Au-delà de cette démonstration de force de l’armée, l’un des piliers de la souveraineté de tout Etat, quel bilan peut-on dresser des 59 années d’indépendance de la Côte d’Ivoire ? Les Ivoiriens peuvent-ils être satisfaits du cheminement de leur pays durant ces cinq décennies aux divers plans politique, économique, social, culturel et sportif ?

 

Double vainqueur de la Coupe d’Afrique des Nations (CAN), en 1992 puis en 2015, la Côte d’Ivoire a renforcé son assise en football en participant deux fois à la Coupe du monde (2006 et 2010). En athlétisme, basket-ball, handball et au tae kwon do, notre pays a remporté des médailles d’argent et d’or au niveau mondial et africain durant les années 80, 90 et 2000. La culture ivoirienne, à travers la musique (zouglou, coupé-décalé) et le cinéma, a porté haut le drapeau national sur le continent. Même si au plan de l’organisation, le sport et la culture charrient depuis plusieurs décennies un amateurisme criant. Les crises récurrentes au niveau des fédérations et les clubs sportifs ainsi qu’au Bureau ivoirien du droit d’auteur (Burida) en constituent des preuves éloquentes.
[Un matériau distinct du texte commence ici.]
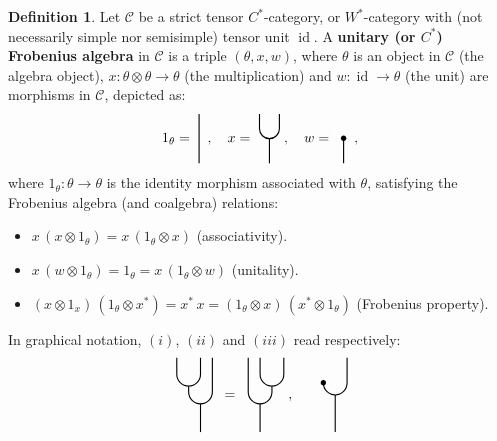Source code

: \documentclass[11pt,a4paper]{article}
\makeatletter
\newcommand{\C}{\mathcal{C}}
\DeclareMathOperator{\id}{id}
\newcommand{\Cstar}{$C^\ast$\@\xspace}
\newcommand{\Wstar}{$W^\ast$\@\xspace}
\theoremstyle{plain}
\theoremstyle{definition}
\newtheorem{defi}[thm]{Definition}
\theoremstyle{remark}
\numberwithin{equation}{section}%
\newcommand{\tikzmath}[2][]
     {\vcenter{\hbox{
     \begin{tikzpicture}[#1]#2
     \end{tikzpicture}}}
     }
\makeatother
\begin{document}
\begin{defi}\label{def:uFralgebraobject}
Let $\C$ be a strict tensor \Cstar-category, or \Wstar-category with (not necessarily simple nor semisimple) tensor unit $\id$. A \textbf{unitary (or \Cstar) Frobenius algebra} in $\C$ is a triple $(\theta,x,w)$, where $\theta$ is an object in $\C$ (the algebra object), $x:\theta\otimes\theta \to\theta$ (the multiplication) and $w:\id \to \theta$ (the unit) are morphisms in $\C$, depicted as:
\begin{align}
1_\theta = \tikzmath[scale=.5]{
\draw[thick] (.25,1.25) -- (.25,-1.25);
}\;\;,
\quad
x = \tikzmath[scale=.5]{
\draw[thick] (-.25,1.25) -- (-.25,.5) arc (180:360:.5) -- (.75,1.25);
\draw[thick] (.25,0) -- (.25,-1.25);
}\;,
\quad
w = \!\! \tikzmath[scale=.5]{
\draw[thick, white] (-.25,1.25) -- (-.25,.5) arc (180:360:.5) -- (.75,1.25);
\draw[thick] (.25,0) node {$\bullet$} -- (.25,-1.25);
},
\end{align}
where $1_\theta : \theta \to \theta$ is the identity morphism associated with $\theta$, satisfying the Frobenius algebra (and coalgebra) relations:
\begin{itemize}
\item[$(i)$] $x \, (x \otimes 1_\theta) = x \, (1_\theta \otimes x)$ (associativity).
\item[$(ii)$] $x \, (w \otimes 1_\theta) = 1_\theta = x \, (1_\theta \otimes w)$ (unitality).
\item[$(iii)$] $(x \otimes 1_x) \, (1_\theta \otimes x^*) = x^* \, x = (1_\theta \otimes x) \, (x^* \otimes 1_\theta)$ (Frobenius property).
\end{itemize}
In graphical notation, $(i)$, $(ii)$ and $(iii)$ read respectively:
\begin{align}
\tikzmath[scale=.75]{
\draw[thick] (-.3,1.25) -- (-.3,.7) arc (180:360:.4) -- (.5,1.25);
\draw[thick] (.1,.3) -- (.1,.1);
\draw[thick] (.1,.1)  arc (180:360:.4) -- (.9,1.25);
\draw[thick] (.5,-.3) -- (.5,-1.25);
}\;\; = \;
\tikzmath[scale=.75]{
\begin{scope}[xscale=-1]
\draw[thick] (-.3,1.25) -- (-.3,.7) arc (180:360:.4) -- (.5,1.25);
\draw[thick] (.1,.3) -- (.1,.1);
\draw[thick] (.1,.1)  arc (180:360:.4) -- (.9,1.25);
\draw[thick] (.5,-.3) -- (.5,-1.25);
\end{scope}
}\;,
\quad\,
\tikzmath[scale=.75]{
\draw[thick] (-.25,.4) node {$\bullet$} arc (180:360:.4) -- (.55,1.25);
\draw[thick] (.15,0) -- (.15,-1.25);
}
\end{align}
\end{defi}
\end{document}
Cela dit, si un prix devrait être décerné, la Côte d’Ivoire n’en aurait pas dans le domaine de la politique. Tant le bilan des 59 années est négatif. Un coup d’Etat militaire aux ramifications civiles (1999), une rébellion armée avec des soutiens internationaux (2002), une guerre post-électorale (2010-2011), des acteurs politiques détenus à la cour pénale internationale (Cpi)… Trente ans d’instabilité politique, des milliers de morts et de blessés. Le processus démocratique entamé sur des chapeaux de roues a été totalement plombé, la cohésion sociale sabotée, des concepts exclusionnistes initiés par des acteurs politiques tels que l’ivoirité et le rattrapage ethnique, le pays perpétuellement au bord de l’implosion etc. Le grand échec des 59 ans d’indépendance de la Côte d’Ivoire n’est rien d’autre que l’aspect politique. Un échec favorisé en sous-main par l’ancienne puissance coloniale, la France, qui s’est rarement mise à équidistance des ambitions des différents acteurs politiques ivoiriens.

 

Avec un taux de croissance en moyenne de 8% depuis 2012, on pourrait affirmer que la Côte d’Ivoire est globalement sur la bonne voie depuis la fin de la crise postélectorale. Mais ce bilan macro-économique lié aux investissements dans les infrastructures est en total déphasage avec la réalité micro-économique qui touche directement le panier de la ménagère. A ce niveau-là, rien ne va. La paupérisation est galopante, la misère ne recule pas. Abidjan est devenu, au fil des ans, un gros bourg pris d’assaut par des faubourgs et des quartiers précaires. Le taux de pauvreté actuel indexé officiellement entre 46 et 47% relève plus de la démagogie que de la vérité. Tout comme le taux officiel du chômage qui serait de 26%. Comment peut-on y croire, dans un pays où l’informel fait plus de 80% des emplois et où les métiers précaires foisonnent à 90% ? Système de santé désuet, école en crise et en chute de crédibilité, tissu industriel très affaibli par les crises politiques, agriculture toujours traditionnelle… Autant d’éléments économiques et sociaux qui démontrent que la Côte d’Ivoire est mal partie depuis 1960.